- [YOUR OBJECTIVE]:
The full listing is to be transcribed exactly, with each picture left out.

- [DATASET]:
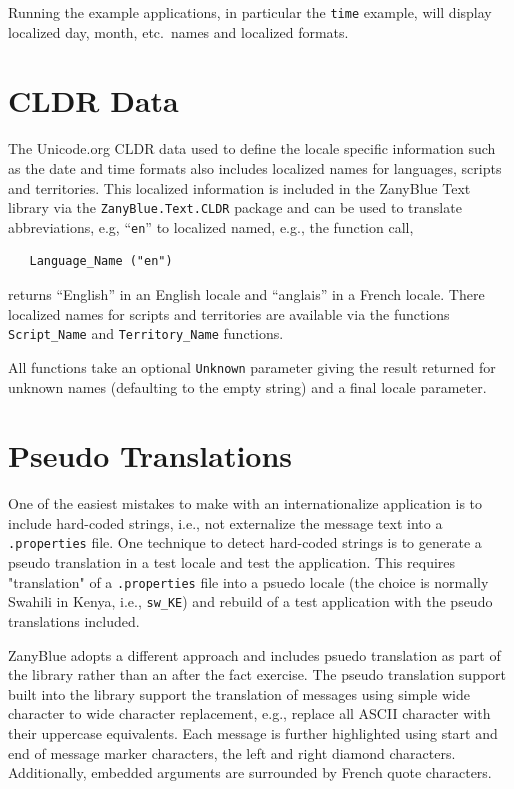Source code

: Running the example applications, in particular the \texttt{time} example,
will display localized day, month, etc.\ names and localized formats.

\section{CLDR Data}

The Unicode.org CLDR data used to define the locale specific information
such as the date and time formats also includes localized names for languages,
scripts and territories.  This localized information is included in the
ZanyBlue Text library via the \verb|ZanyBlue.Text.CLDR| package and can
be used to translate abbreviations, e.g, ``\texttt{en}'' to localized
named, e.g., the function call,
\begin{xmpl}
\begin{verbatim}
   Language_Name ("en")
\end{verbatim}
\end{xmpl}
returns ``English'' in an English locale and ``anglais'' in a French locale.
There localized names for scripts and territories are available via the functions
\verb|Script_Name| and \verb|Territory_Name| functions.

All functions take an optional \verb|Unknown| parameter giving the result
returned for unknown names (defaulting to the empty string) and a final
locale parameter.

\section{Pseudo Translations}
\label{sec_pseudo_translation}
\label{sec:pseudo-translation}

One of the easiest mistakes to make with an internationalize application is
to include hard-coded strings, i.e., not externalize the message text into
a \texttt{.properties} file.  One technique to detect hard-coded strings
is to generate a pseudo translation in a test locale and test the application.
This requires "translation" of a \texttt{.properties} file into a psuedo
locale (the choice is normally Swahili in Kenya, i.e., \verb|sw_KE|) and
rebuild of a test application with the pseudo translations included.

ZanyBlue adopts a different approach and includes psuedo translation as
part of the library rather than an after the fact exercise.  The pseudo
translation support built into the library support the translation of
messages using simple wide character to wide character replacement, e.g.,
replace all ASCII character with their uppercase equivalents.  Each message
is further highlighted using start and end of message marker characters,
the left and right diamond characters.  Additionally, embedded arguments
are surrounded by French quote characters.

- [TASK OUTPUT]:
Source code

: Running the example applications, in particular the \texttt{time} example,
will display localized day, month, etc.\ names and localized formats.

\section{CLDR Data}

The Unicode.org CLDR data used to define the locale specific information
such as the date and time formats also includes localized names for languages,
scripts and territories.  This localized information is included in the
ZanyBlue Text library via the \verb|ZanyBlue.Text.CLDR| package and can
be used to translate abbreviations, e.g, ``\texttt{en}'' to localized
named, e.g., the function call,
\begin{xmpl}
\begin{verbatim}
   Language_Name ("en")
\end{verbatim}
\end{xmpl}
returns ``English'' in an English locale and ``anglais'' in a French locale.
There localized names for scripts and territories are available via the functions
\verb|Script_Name| and \verb|Territory_Name| functions.

All functions take an optional \verb|Unknown| parameter giving the result
returned for unknown names (defaulting to the empty string) and a final
locale parameter.

\section{Pseudo Translations}
\label{sec_pseudo_translation}
\label{sec:pseudo-translation}

One of the easiest mistakes to make with an internationalize application is
to include hard-coded strings, i.e., not externalize the message text into
a \texttt{.properties} file.  One technique to detect hard-coded strings
is to generate a pseudo translation in a test locale and test the application.
This requires "translation" of a \texttt{.properties} file into a psuedo
locale (the choice is normally Swahili in Kenya, i.e., \verb|sw_KE|) and
rebuild of a test application with the pseudo translations included.

ZanyBlue adopts a different approach and includes psuedo translation as
part of the library rather than an after the fact exercise.  The pseudo
translation support built into the library support the translation of
messages using simple wide character to wide character replacement, e.g.,
replace all ASCII character with their uppercase equivalents.  Each message
is further highlighted using start and end of message marker characters,
the left and right diamond characters.  Additionally, embedded arguments
are surrounded by French quote characters.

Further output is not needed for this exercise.